# Influence of Motor Winding End Turns On Torque

• Voltage Drop
In summary, the effect of motor winding end turns on torque for small DC brushless motors is still under debate. Some argue that the end turns have no effect, while others believe they play a role.
Voltage Drop
What is the effect of motor winding end turns on torque for small DC brushless motors.?

Many state that end turns have no effect on torque and that the only influence is from the winding portion in the stator slots.

My belief is that because the end turns on small brushless motors are still within the influence of the stator flux, they still play a role.

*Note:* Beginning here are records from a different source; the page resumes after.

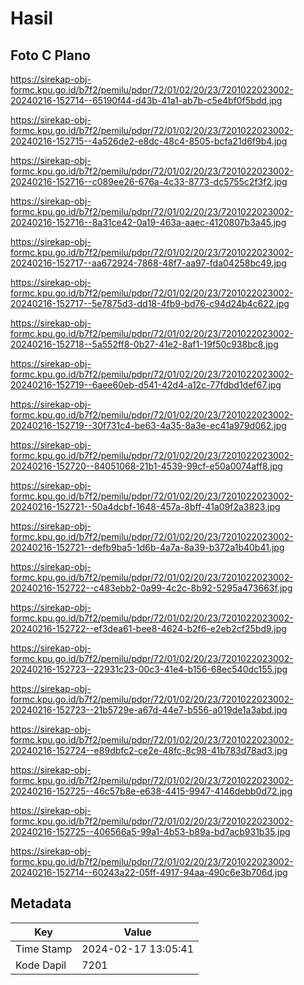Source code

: # Hasil

## Foto C Plano

https://sirekap-obj-formc.kpu.go.id/b7f2/pemilu/pdpr/72/01/02/20/23/7201022023002-20240216-152714--65190f44-d43b-41a1-ab7b-c5e4bf0f5bdd.jpg

https://sirekap-obj-formc.kpu.go.id/b7f2/pemilu/pdpr/72/01/02/20/23/7201022023002-20240216-152715--4a526de2-e8dc-48c4-8505-bcfa21d6f9b4.jpg

https://sirekap-obj-formc.kpu.go.id/b7f2/pemilu/pdpr/72/01/02/20/23/7201022023002-20240216-152716--c089ee26-676a-4c33-8773-dc5755c2f3f2.jpg

https://sirekap-obj-formc.kpu.go.id/b7f2/pemilu/pdpr/72/01/02/20/23/7201022023002-20240216-152716--8a31ce42-0a19-463a-aaec-4120807b3a45.jpg

https://sirekap-obj-formc.kpu.go.id/b7f2/pemilu/pdpr/72/01/02/20/23/7201022023002-20240216-152717--aa672924-7868-48f7-aa97-fda04258bc49.jpg

https://sirekap-obj-formc.kpu.go.id/b7f2/pemilu/pdpr/72/01/02/20/23/7201022023002-20240216-152717--5e7875d3-dd18-4fb9-bd76-c94d24b4c622.jpg

https://sirekap-obj-formc.kpu.go.id/b7f2/pemilu/pdpr/72/01/02/20/23/7201022023002-20240216-152718--5a552ff8-0b27-41e2-8af1-19f50c938bc8.jpg

https://sirekap-obj-formc.kpu.go.id/b7f2/pemilu/pdpr/72/01/02/20/23/7201022023002-20240216-152719--6aee60eb-d541-42d4-a12c-77fdbd1def67.jpg

https://sirekap-obj-formc.kpu.go.id/b7f2/pemilu/pdpr/72/01/02/20/23/7201022023002-20240216-152719--30f731c4-be63-4a35-8a3e-ec41a979d062.jpg

https://sirekap-obj-formc.kpu.go.id/b7f2/pemilu/pdpr/72/01/02/20/23/7201022023002-20240216-152720--84051068-21b1-4539-99cf-e50a0074aff8.jpg

https://sirekap-obj-formc.kpu.go.id/b7f2/pemilu/pdpr/72/01/02/20/23/7201022023002-20240216-152721--50a4dcbf-1648-457a-8bff-41a09f2a3823.jpg

https://sirekap-obj-formc.kpu.go.id/b7f2/pemilu/pdpr/72/01/02/20/23/7201022023002-20240216-152721--defb9ba5-1d6b-4a7a-8a39-b372a1b40b41.jpg

https://sirekap-obj-formc.kpu.go.id/b7f2/pemilu/pdpr/72/01/02/20/23/7201022023002-20240216-152722--c483ebb2-0a99-4c2c-8b92-5295a473663f.jpg

https://sirekap-obj-formc.kpu.go.id/b7f2/pemilu/pdpr/72/01/02/20/23/7201022023002-20240216-152722--ef3dea61-bee8-4624-b2f6-e2eb2cf25bd9.jpg

https://sirekap-obj-formc.kpu.go.id/b7f2/pemilu/pdpr/72/01/02/20/23/7201022023002-20240216-152723--22931c23-00c3-41e4-b156-68ec540dc155.jpg

https://sirekap-obj-formc.kpu.go.id/b7f2/pemilu/pdpr/72/01/02/20/23/7201022023002-20240216-152723--21b5729e-a67d-44e7-b556-a019de1a3abd.jpg

https://sirekap-obj-formc.kpu.go.id/b7f2/pemilu/pdpr/72/01/02/20/23/7201022023002-20240216-152724--e89dbfc2-ce2e-48fc-8c98-41b783d78ad3.jpg

https://sirekap-obj-formc.kpu.go.id/b7f2/pemilu/pdpr/72/01/02/20/23/7201022023002-20240216-152725--46c57b8e-e638-4415-9947-4146debb0d72.jpg

https://sirekap-obj-formc.kpu.go.id/b7f2/pemilu/pdpr/72/01/02/20/23/7201022023002-20240216-152725--406566a5-99a1-4b53-b89a-bd7acb931b35.jpg

https://sirekap-obj-formc.kpu.go.id/b7f2/pemilu/pdpr/72/01/02/20/23/7201022023002-20240216-152714--60243a22-05ff-4917-94aa-490c6e3b706d.jpg


## Metadata

| Key        | Value               |
| ---------- | ------------------- |
| Time Stamp | 2024-02-17 13:05:41 |
| Kode Dapil | 7201                |



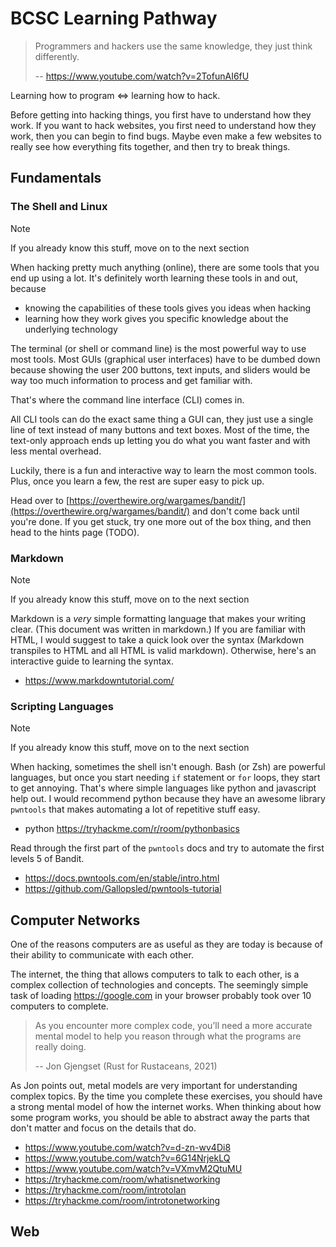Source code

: <!-- @format -->

# BCSC Learning Pathway

> Programmers and hackers use the same knowledge, they just think differently.
>
> -- https://www.youtube.com/watch?v=2TofunAI6fU

Learning how to program $\iff$ learning how to hack.

Before getting into hacking things, you first have to understand how they work.
If you want to hack websites, you first need to understand how they work, then you can begin to find bugs.
Maybe even make a few websites to really see how everything fits together, and then try to break things.

## Fundamentals

### The Shell and Linux

<!-- [!NOTE] syntax -->
<!-- https://github.com/orgs/community/discussions/16925 -->
> [!NOTE]
> If you already know this stuff, move on to the next section

When hacking pretty much anything (online), there are some tools that you end up using a lot.
It's definitely worth learning these tools in and out, because

- knowing the capabilities of these tools gives you ideas when hacking
- learning how they work gives you specific knowledge about the underlying technology

The terminal (or shell or command line) is the most powerful way to use most tools.
Most GUIs (graphical user interfaces) have to be dumbed down because showing the user 200 buttons, text inputs, and sliders would be way too much information to process and get familiar with.

That's where the command line interface (CLI) comes in.

All CLI tools can do the exact same thing a GUI can, they just use a single line of text instead of many buttons and text boxes.
Most of the time, the text-only approach ends up letting you do what you want faster and with less mental overhead.

Luckily, there is a fun and interactive way to learn the most common tools. Plus, once you learn a few, the rest are super easy to pick up.

Head over to [https://overthewire.org/wargames/bandit/](https://overthewire.org/wargames/bandit/) and don't come back until you're done. If you get stuck, try one more out of the box thing, and then head to the hints page (TODO).

### Markdown

> [!NOTE]
> If you already know this stuff, move on to the next section

Markdown is a _very_ simple formatting language that makes your writing clear. (This document was written in markdown.) If you are familiar with HTML, I would suggest to take a quick look over the syntax (Markdown transpiles to HTML and all HTML is valid markdown). Otherwise, here's an interactive guide to learning the syntax.

- https://www.markdowntutorial.com/

### Scripting Languages

> [!NOTE]
> If you already know this stuff, move on to the next section

When hacking, sometimes the shell isn't enough. Bash (or Zsh) are powerful languages, but once you start needing `if` statement or `for` loops, they start to get annoying. That's where simple languages like python and javascript help out. I would recommend python because they have an awesome library `pwntools` that makes automating a lot of repetitive stuff easy.

- python https://tryhackme.com/r/room/pythonbasics

Read through the first part of the `pwntools` docs and try to automate the first levels 5 of Bandit.

- https://docs.pwntools.com/en/stable/intro.html
- https://github.com/Gallopsled/pwntools-tutorial

## Computer Networks

One of the reasons computers are as useful as they are today is because of their ability to communicate with each other.

The internet, the thing that allows computers to talk to each other, is a complex collection of technologies and concepts. The seemingly simple task of loading <https://google.com> in your browser probably took over 10 computers to complete.

> As you encounter more complex code, you’ll need a more accurate mental model to help you reason through what the programs are really doing.
>
> -- Jon Gjengset (Rust for Rustaceans, 2021)
<!-- rust mentioned !!! -->

As Jon points out, metal models are very important for understanding complex topics. By the time you complete these exercises, you should have a strong mental model of how the internet works. When thinking about how some program works, you should be able to abstract away the parts that don't matter and focus on the details that do.

- https://www.youtube.com/watch?v=d-zn-wv4Di8
- https://www.youtube.com/watch?v=6G14NrjekLQ
- https://www.youtube.com/watch?v=VXmvM2QtuMU
- https://tryhackme.com/room/whatisnetworking
- https://tryhackme.com/room/introtolan
- https://tryhackme.com/room/introtonetworking

## Web

<!-- at the end, should be able to explain -->
<!--  - what happens when you type https://google.com into your browser? How does the response get to you? -->
<!--    - DNS -->
<!--    - client-server model -->
<!--    - http requests -->
<!--    - TCP/IP -->
<!--    - routing -->
<!---->
<!-- projects -->
<!--  - sockets in C -->
<!--  - [x] simple http server and client -->
<!--  - [x] port scanner -->
<!--  - network topology mapper -->
<!--  - http framework -->
<!---->
<!---->
<!-- ### Computer Architecture -->
<!---->
<!-- - how does code get executed on your computer -->
<!---->
<!---->
<!-- ## Essential tools / skills -->
<!---->
<!-- - nmap https://tryhackme.com/room/furthernmap -->
<!-- - url fuzzing -->
<!-- - uploading / downloading fills -->
<!-- - spawning reverse shells -->
<!-- - burb / zap -->
<!-- - -->
<!---->
<!-- ## Other -->
<!---->
<!-- - tmux https://tryhackme.com/room/tmuxremux -->
<!-- - (neo)vim ... -->
<!---->
<!---->
<!-- --- -->
<!---->
<!-- Beginner CTFs: -->
<!-- https://tryhackme.com/room/easyctf -->
<!-- https://tryhackme.com/room/rrootme -->
<!-- https://tryhackme.com/room/basicpentestingjt -->
<!---->
<!-- Beginner Educational Rooms: -->
<!-- https://tryhackme.com/room/furthernmap -->
<!-- https://tryhackme.com/room/burpsuitebasics -->
<!-- https://tryhackme.com/room/metasploitintro -->
<!---->
<!-- --- -->
<!---->
<!-- # Tomghost -->
<!---->
<!-- ## What you should know -->
<!---->
<!-- - bash -->
<!-- - nmap -->
<!-- - dirb / dirbuster / gobuster / feroxbuster -->
<!-- - ssh -->
<!-- - john / hashcat / hydra -->
<!-- - linpeas -->
<!-- - https://gtfobins.github.io/gtfobins/zip/ -->
<!-- - https://lolbas-project.github.io/ -->
<!---->
<!-- - CVEs -->
<!-- - exploit db -->
<!-- - how to find POCs for CVEs / exploits OR metasploit -->
<!---->
<!-- ## What you should be able to learn on the fly -->
<!---->
<!-- - pgp / gpg -->
<!-- - java web application architecture -->
<!-- - understand the exploit a bit -->
<!---->
<!-- ## Actual knowledge -->
<!---->
<!-- ... -->
<!---->
<!-- # Binary Exploitation -->
<!---->
<!-- -  gdb, valgrind, and objdump -->
<!---->
<!-- --- -->
<!---->
<!-- - https://learn.cantrill.io/ -->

Others use the Lorenz force on a rectangular conducting current loop to demonstrate that there is no net force on a conducting current loop from its end turns, only the outer ends of the loop, but fail to realize that force isn't torque. Torque requires a moment arm which in the case of brushless motors is equivalent to the end turn length. Since torque is proportional to the winding area which is equal to

Area = slot length X slot width = slot length X end turn length

this demonstrates that end turns are a factor in creating torque.

From many sites, torque on a conducting loop in a constant magnetic field

https://www.boundless.com/physics/textbooks/boundless-physics-textbook/magnetism-21/magnetic-fields-magnetic-forces-and-conductors-159/torque-on-a-current-loop-rectangular-and-general-561-6351/

Torque = NIAB where N is the number of turns, I is the current, A is the Area, B is the magnetic flux.

Since Area equals Stator Tooth Length X End Turn Length

Torque = N X I X Stator Tooth Length X End Turn Length X B

which clearly demonstrates that Torque is also dependent on the end turns and could contribute as much as the slot turns.

Many disagree, but my feeling is that they have been conditioned to this because of the stacking of end turns on large industrial motors which have end turns outside the influence of the magnetic core flux unlike small brushless motors the end turns of which are still under the influence of the stator's flux.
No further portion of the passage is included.